Horas antes de la subasta, en la tarde, desembarcamos a orillas de un bosque de árboles con ramas tan enrevesadas como el nudo de un pescador. El bosque era tan tupido que no se podía mirar a más de dos metros en su interior desde la orilla de la playa. En esas ramas reposaban mantos de musgo tan tupido que, en algunos casos, se levantaban árboles miniatura, que un anciano alemán observaba con una lupa que parecía haber llevado hasta allí solo para ese propósito. Después de una caminata de media hora, rodeamos una bahía coronada por el gran glaciar Águila, un brazo de la helada cordillera Darwin, un cordón montañoso que pertenece al Parque Nacional Alberto de Agostini, al suroeste de la isla grande de Tierra del Fuego. Patos salvajes nadaban en las aguas heladas. Trozos de hielo del tamaño de un Volkswagen escarabajo estaban a punto de caer. La temperatura ese día era de ocho grados centígrados. En ese momento recordé que el punto de congelación del agua es de cero grados centígrados. Hasta ese momento entendí que el planeta está caliente.
***
Los 177 pasajeros esperan en el bar y la proa las órdenes del capitán. Todos están vestidos con ropa impermeable, que en la gran mayoría de los casos se ve que está por estrenar. La noche anterior las instrucciones fueron claras. Si el clima lo permite, abordaremos los botes inflables, nos acercaremos a una de las orillas, subiremos por unas escaleras de 160 peldaños, caminaremos hasta un monumento en honor de las personas que fallecieron tratando de cruzar el cabo de Hornos, y luego visitaremos la casa del faro, donde cada año vive una familia chilena diferente, escogida por la Armada Chilena después de un extenuante proceso: debe ser una pareja, de mínimo un año de casados, que aprueben diversos exámenes médicos y psicológicos.

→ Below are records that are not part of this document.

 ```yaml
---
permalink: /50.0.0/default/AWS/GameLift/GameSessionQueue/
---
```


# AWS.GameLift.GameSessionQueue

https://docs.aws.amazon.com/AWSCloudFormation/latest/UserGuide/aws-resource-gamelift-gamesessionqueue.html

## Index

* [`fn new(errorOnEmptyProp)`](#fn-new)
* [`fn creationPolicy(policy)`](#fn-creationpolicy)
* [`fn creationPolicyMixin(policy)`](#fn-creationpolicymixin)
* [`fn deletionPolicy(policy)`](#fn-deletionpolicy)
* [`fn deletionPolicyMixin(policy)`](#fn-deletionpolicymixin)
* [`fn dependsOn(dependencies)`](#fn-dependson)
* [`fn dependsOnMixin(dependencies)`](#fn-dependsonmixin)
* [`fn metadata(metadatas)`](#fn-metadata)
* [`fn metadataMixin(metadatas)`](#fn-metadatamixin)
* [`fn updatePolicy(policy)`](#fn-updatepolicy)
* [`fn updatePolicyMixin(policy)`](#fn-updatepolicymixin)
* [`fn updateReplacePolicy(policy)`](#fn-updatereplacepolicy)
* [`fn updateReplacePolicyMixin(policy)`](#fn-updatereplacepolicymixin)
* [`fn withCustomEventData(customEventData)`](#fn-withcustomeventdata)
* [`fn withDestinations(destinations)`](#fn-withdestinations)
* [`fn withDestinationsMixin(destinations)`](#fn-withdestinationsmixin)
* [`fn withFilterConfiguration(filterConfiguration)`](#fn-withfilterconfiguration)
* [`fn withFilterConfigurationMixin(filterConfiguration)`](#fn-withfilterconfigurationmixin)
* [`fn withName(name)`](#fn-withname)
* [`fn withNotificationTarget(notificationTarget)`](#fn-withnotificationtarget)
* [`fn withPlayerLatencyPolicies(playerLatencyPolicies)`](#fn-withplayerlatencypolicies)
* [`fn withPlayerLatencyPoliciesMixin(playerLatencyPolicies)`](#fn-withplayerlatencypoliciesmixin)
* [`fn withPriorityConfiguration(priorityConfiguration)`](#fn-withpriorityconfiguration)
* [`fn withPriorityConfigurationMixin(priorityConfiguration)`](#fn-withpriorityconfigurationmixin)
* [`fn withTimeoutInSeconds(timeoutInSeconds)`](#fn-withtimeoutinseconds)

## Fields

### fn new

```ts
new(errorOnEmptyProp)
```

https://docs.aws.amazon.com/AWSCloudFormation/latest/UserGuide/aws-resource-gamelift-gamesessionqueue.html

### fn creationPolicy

Sin embargo, ese día no habría familia, sino dos infantes de marina que hacían guardia mientras llegaban los próximos inquilinos. Pero no pudimos saludarlos. Ni siquiera subimos los 160 peldaños. El capitán anunció por los altavoces que por cuenta de los vientos de más de 160 kilómetros por hora, no era seguro hacer el desembarco. Para eso, los vientos deberían ser de máximo 55 km/h, tres veces menos. Los 177 pasajeros nos quedamos sin estrenar la ropa impermeable. Se vieron muchas caras largas. Yo regresé a mi habitación, a mi clima tropical de 23 grados centígrados a recuperarme del frío y el mareo. Por la ventana, el mar seguía atacándonos. Sin embargo, allí, en ese momento, nuestra aventura apenas comenzaba en el fin del mundo.